[Start of section]

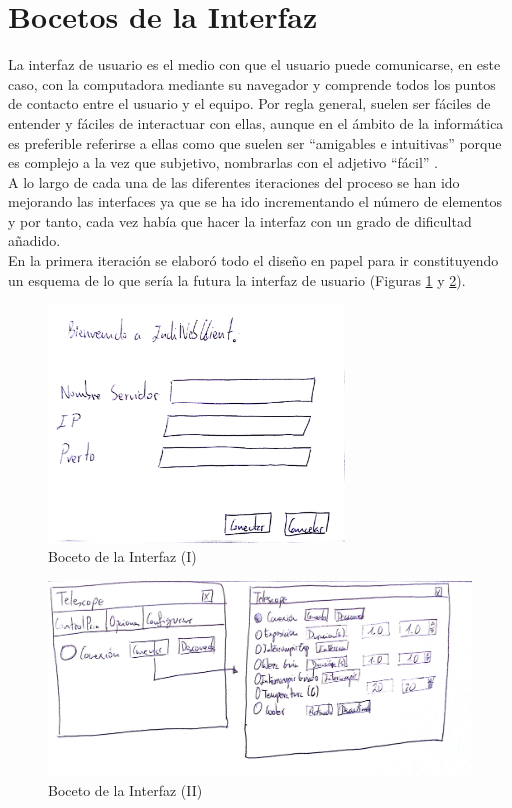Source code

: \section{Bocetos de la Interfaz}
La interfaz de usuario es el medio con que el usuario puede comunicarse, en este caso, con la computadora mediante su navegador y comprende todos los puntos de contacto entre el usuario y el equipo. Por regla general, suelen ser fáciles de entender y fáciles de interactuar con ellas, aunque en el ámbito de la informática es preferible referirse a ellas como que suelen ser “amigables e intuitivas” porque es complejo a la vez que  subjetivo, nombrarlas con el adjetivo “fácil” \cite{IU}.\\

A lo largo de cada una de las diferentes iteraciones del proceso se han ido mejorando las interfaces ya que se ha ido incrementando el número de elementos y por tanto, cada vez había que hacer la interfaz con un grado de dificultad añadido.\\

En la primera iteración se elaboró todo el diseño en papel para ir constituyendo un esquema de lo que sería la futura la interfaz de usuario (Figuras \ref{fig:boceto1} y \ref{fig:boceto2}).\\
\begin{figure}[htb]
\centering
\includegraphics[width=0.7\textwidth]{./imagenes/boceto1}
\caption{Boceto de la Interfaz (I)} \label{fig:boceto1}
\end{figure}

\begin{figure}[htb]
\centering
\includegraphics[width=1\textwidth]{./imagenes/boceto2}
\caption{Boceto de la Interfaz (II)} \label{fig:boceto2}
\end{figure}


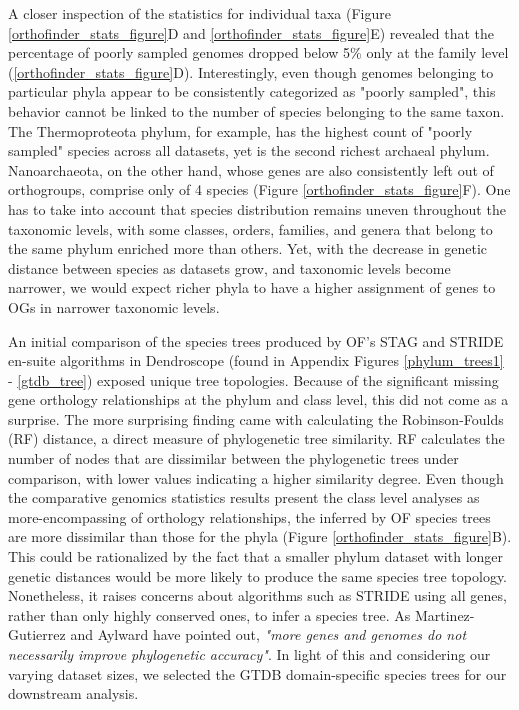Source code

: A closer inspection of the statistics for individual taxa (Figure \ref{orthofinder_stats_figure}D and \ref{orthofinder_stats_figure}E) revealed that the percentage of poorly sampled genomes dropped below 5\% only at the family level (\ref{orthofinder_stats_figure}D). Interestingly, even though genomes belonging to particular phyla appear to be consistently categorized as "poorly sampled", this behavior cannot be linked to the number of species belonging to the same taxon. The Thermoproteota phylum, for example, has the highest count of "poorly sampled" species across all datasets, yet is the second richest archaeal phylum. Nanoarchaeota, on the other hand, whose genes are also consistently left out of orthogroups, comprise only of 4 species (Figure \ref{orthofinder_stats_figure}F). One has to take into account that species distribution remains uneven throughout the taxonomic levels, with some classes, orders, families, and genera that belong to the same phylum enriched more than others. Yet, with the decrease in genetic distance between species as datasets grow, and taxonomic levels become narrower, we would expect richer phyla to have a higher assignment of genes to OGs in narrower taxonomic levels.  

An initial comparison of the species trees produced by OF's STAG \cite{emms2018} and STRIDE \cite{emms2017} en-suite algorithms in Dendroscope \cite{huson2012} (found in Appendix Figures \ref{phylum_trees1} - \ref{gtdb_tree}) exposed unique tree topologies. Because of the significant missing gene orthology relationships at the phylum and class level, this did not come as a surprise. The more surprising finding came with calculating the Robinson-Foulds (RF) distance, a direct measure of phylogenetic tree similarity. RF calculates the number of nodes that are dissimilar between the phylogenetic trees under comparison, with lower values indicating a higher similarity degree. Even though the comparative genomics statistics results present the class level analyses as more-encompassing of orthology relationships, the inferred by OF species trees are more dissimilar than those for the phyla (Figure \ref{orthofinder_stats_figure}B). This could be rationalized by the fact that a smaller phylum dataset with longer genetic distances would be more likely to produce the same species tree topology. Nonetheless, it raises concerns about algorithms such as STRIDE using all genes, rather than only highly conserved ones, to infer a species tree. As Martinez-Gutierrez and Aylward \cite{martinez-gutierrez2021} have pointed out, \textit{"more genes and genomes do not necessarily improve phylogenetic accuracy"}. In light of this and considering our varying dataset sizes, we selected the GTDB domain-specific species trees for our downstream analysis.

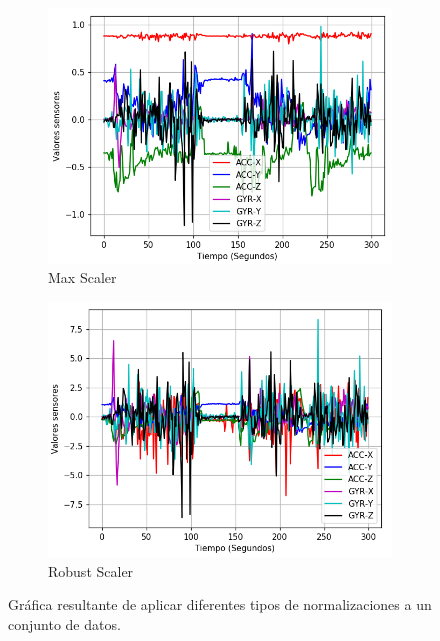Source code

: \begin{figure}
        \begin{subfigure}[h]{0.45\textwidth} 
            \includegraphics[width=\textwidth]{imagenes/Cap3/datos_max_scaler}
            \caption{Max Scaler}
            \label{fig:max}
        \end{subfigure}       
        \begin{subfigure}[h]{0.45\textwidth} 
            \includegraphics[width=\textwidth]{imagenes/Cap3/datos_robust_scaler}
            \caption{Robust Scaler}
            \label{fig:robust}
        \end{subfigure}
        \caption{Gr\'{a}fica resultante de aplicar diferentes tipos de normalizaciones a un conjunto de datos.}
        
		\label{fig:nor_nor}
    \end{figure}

[End of section]

-- WHAT YOU ARE ASKED TO DO --
Beginning with the line in which "resultante de aplicar" appears, print each remaining line of the listing exactly, the last line included.

-- ANSWER FOR THIS EXERCISE --
        \caption{Gr\'{a}fica resultante de aplicar diferentes tipos de normalizaciones a un conjunto de datos.}
        
		\label{fig:nor_nor}
    \end{figure}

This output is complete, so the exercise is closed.